## Required action:
An identical reprint of the entire listing below is expected.
>>
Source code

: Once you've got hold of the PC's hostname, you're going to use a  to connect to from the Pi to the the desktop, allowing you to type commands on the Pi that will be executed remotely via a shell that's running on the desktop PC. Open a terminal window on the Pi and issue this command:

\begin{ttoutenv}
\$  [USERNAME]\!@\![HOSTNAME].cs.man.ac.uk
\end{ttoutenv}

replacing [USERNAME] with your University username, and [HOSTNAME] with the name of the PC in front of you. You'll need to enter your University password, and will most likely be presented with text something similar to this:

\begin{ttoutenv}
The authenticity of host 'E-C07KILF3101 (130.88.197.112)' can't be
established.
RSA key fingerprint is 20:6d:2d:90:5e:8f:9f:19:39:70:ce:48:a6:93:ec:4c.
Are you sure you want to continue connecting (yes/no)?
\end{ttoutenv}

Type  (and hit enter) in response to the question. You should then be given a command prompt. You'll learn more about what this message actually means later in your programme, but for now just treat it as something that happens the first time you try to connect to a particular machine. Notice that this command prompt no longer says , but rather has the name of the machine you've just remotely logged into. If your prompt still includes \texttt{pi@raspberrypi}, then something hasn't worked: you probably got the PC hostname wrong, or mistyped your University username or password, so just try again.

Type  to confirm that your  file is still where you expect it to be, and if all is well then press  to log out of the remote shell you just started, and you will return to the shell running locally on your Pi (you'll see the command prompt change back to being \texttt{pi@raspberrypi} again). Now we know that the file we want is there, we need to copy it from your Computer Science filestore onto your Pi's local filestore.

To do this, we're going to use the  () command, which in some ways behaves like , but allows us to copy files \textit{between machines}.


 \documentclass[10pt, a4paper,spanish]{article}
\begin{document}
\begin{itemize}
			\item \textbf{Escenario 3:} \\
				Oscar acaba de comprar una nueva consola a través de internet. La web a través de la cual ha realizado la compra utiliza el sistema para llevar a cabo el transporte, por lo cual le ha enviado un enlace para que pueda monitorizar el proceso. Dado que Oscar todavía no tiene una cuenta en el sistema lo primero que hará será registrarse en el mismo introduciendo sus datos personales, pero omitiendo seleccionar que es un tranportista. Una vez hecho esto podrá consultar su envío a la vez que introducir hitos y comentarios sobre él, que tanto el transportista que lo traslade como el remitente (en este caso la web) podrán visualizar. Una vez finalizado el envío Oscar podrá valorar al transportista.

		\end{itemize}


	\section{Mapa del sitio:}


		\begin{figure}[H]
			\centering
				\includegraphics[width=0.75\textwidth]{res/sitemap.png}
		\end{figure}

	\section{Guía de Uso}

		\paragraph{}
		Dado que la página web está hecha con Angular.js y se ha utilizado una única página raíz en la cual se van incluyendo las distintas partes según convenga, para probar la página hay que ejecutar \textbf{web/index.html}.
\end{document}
<<
## Answer space:
Source code

: Once you've got hold of the PC's hostname, you're going to use a  to connect to from the Pi to the the desktop, allowing you to type commands on the Pi that will be executed remotely via a shell that's running on the desktop PC. Open a terminal window on the Pi and issue this command:

\begin{ttoutenv}
\$  [USERNAME]\!@\![HOSTNAME].cs.man.ac.uk
\end{ttoutenv}

replacing [USERNAME] with your University username, and [HOSTNAME] with the name of the PC in front of you. You'll need to enter your University password, and will most likely be presented with text something similar to this:

\begin{ttoutenv}
The authenticity of host 'E-C07KILF3101 (130.88.197.112)' can't be
established.
RSA key fingerprint is 20:6d:2d:90:5e:8f:9f:19:39:70:ce:48:a6:93:ec:4c.
Are you sure you want to continue connecting (yes/no)?
\end{ttoutenv}

Type  (and hit enter) in response to the question. You should then be given a command prompt. You'll learn more about what this message actually means later in your programme, but for now just treat it as something that happens the first time you try to connect to a particular machine. Notice that this command prompt no longer says , but rather has the name of the machine you've just remotely logged into. If your prompt still includes \texttt{pi@raspberrypi}, then something hasn't worked: you probably got the PC hostname wrong, or mistyped your University username or password, so just try again.

Type  to confirm that your  file is still where you expect it to be, and if all is well then press  to log out of the remote shell you just started, and you will return to the shell running locally on your Pi (you'll see the command prompt change back to being \texttt{pi@raspberrypi} again). Now we know that the file we want is there, we need to copy it from your Computer Science filestore onto your Pi's local filestore.

To do this, we're going to use the  () command, which in some ways behaves like , but allows us to copy files \textit{between machines}.


 \documentclass[10pt, a4paper,spanish]{article}
\begin{document}
\begin{itemize}
			\item \textbf{Escenario 3:} \\
				Oscar acaba de comprar una nueva consola a través de internet. La web a través de la cual ha realizado la compra utiliza el sistema para llevar a cabo el transporte, por lo cual le ha enviado un enlace para que pueda monitorizar el proceso. Dado que Oscar todavía no tiene una cuenta en el sistema lo primero que hará será registrarse en el mismo introduciendo sus datos personales, pero omitiendo seleccionar que es un tranportista. Una vez hecho esto podrá consultar su envío a la vez que introducir hitos y comentarios sobre él, que tanto el transportista que lo traslade como el remitente (en este caso la web) podrán visualizar. Una vez finalizado el envío Oscar podrá valorar al transportista.

		\end{itemize}


	\section{Mapa del sitio:}


		\begin{figure}[H]
			\centering
				\includegraphics[width=0.75\textwidth]{res/sitemap.png}
		\end{figure}

	\section{Guía de Uso}

		\paragraph{}
		Dado que la página web está hecha con Angular.js y se ha utilizado una única página raíz en la cual se van incluyendo las distintas partes según convenga, para probar la página hay que ejecutar \textbf{web/index.html}.
\end{document}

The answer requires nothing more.